About this exercise:
Search the data for the word "Streifen" and copy out every line that has it.

==================================================

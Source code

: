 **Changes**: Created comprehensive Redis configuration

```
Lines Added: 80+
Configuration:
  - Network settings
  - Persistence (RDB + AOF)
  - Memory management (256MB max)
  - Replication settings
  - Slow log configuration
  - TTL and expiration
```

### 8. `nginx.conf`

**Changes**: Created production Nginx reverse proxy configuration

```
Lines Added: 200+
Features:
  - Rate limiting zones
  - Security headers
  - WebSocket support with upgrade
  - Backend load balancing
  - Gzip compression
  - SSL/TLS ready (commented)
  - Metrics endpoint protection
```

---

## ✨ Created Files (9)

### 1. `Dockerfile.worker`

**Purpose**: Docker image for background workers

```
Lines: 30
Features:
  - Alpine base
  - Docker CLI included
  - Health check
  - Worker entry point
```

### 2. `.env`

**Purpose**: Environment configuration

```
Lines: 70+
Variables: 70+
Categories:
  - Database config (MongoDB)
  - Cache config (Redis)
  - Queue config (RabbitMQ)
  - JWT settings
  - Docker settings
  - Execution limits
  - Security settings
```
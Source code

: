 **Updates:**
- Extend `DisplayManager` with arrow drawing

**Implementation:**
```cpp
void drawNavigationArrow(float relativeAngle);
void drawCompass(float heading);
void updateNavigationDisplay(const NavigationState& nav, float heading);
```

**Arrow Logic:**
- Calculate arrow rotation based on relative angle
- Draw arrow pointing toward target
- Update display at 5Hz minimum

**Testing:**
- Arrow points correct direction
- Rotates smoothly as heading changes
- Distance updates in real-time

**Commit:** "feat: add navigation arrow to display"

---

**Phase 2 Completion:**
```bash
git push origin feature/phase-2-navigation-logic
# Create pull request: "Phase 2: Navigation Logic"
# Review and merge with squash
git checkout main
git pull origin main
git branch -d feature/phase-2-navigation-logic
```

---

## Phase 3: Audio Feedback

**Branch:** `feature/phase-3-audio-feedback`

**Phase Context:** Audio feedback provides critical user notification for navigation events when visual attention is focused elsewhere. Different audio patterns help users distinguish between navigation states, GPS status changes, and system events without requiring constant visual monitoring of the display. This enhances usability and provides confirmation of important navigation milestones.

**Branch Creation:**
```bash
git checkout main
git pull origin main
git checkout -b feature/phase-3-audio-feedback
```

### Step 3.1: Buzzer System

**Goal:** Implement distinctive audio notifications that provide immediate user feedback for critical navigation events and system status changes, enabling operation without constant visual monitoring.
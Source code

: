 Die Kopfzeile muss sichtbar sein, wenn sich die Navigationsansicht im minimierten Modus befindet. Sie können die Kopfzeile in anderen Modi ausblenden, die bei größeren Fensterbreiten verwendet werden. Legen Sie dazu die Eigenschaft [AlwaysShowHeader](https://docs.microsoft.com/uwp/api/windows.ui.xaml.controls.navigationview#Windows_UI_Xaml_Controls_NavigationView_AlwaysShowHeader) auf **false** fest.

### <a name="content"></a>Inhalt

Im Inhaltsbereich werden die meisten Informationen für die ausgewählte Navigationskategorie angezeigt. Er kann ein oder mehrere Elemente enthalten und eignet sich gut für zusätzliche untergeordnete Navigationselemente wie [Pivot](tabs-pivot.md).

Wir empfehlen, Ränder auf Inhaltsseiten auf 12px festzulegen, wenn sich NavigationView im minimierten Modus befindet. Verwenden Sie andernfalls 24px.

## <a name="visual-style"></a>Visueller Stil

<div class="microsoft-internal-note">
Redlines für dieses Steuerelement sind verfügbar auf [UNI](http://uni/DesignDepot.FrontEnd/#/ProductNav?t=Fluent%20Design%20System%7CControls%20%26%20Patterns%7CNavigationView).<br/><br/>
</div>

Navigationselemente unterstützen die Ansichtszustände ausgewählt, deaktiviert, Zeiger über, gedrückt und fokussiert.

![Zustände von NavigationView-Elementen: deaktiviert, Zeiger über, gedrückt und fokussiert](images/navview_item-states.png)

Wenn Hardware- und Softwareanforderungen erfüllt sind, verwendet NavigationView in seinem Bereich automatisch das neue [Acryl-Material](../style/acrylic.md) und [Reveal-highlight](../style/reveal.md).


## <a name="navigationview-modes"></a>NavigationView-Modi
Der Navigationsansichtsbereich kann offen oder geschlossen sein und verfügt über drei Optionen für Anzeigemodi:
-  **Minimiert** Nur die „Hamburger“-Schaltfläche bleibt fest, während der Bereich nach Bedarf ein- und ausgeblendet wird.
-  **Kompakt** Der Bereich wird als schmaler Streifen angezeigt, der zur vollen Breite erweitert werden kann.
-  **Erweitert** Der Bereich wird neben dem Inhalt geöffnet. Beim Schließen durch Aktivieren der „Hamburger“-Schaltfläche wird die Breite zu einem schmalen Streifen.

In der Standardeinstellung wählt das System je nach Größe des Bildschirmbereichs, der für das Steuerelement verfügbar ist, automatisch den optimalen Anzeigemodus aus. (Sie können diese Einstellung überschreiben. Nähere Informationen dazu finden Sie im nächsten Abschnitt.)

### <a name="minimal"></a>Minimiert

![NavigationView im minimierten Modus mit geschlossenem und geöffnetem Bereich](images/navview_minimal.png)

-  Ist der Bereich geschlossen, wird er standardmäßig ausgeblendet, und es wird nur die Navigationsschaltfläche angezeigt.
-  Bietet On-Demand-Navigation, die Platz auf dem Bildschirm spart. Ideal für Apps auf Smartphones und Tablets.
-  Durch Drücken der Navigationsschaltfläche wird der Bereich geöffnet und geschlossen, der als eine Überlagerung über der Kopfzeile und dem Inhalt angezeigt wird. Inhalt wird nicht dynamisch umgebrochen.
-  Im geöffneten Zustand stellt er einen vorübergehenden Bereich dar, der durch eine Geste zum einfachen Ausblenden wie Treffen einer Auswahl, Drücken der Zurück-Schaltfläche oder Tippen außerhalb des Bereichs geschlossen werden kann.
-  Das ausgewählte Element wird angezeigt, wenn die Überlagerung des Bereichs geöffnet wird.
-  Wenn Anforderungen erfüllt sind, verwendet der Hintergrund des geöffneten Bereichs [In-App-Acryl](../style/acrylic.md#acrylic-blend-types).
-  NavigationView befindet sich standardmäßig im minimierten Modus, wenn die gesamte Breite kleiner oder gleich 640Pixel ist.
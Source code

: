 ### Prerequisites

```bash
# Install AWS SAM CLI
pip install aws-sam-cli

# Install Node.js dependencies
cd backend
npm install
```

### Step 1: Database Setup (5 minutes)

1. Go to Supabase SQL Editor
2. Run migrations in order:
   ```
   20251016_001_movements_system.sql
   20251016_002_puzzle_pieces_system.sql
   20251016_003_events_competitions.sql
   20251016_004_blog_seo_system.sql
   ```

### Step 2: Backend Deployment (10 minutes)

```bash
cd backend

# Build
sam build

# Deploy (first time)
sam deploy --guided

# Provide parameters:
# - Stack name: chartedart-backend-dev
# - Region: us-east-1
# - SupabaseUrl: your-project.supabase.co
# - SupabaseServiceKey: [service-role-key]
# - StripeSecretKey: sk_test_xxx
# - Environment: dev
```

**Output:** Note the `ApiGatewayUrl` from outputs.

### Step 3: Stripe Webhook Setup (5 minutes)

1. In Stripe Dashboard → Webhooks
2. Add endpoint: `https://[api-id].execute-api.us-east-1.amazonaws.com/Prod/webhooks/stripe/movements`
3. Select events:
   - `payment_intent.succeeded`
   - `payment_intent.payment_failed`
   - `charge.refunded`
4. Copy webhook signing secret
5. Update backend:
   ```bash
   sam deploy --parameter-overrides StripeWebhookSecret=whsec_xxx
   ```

==================================================

Problem solution:
-  **Kompakt** Der Bereich wird als schmaler Streifen angezeigt, der zur vollen Breite erweitert werden kann.
-  **Erweitert** Der Bereich wird neben dem Inhalt geöffnet. Beim Schließen durch Aktivieren der „Hamburger“-Schaltfläche wird die Breite zu einem schmalen Streifen.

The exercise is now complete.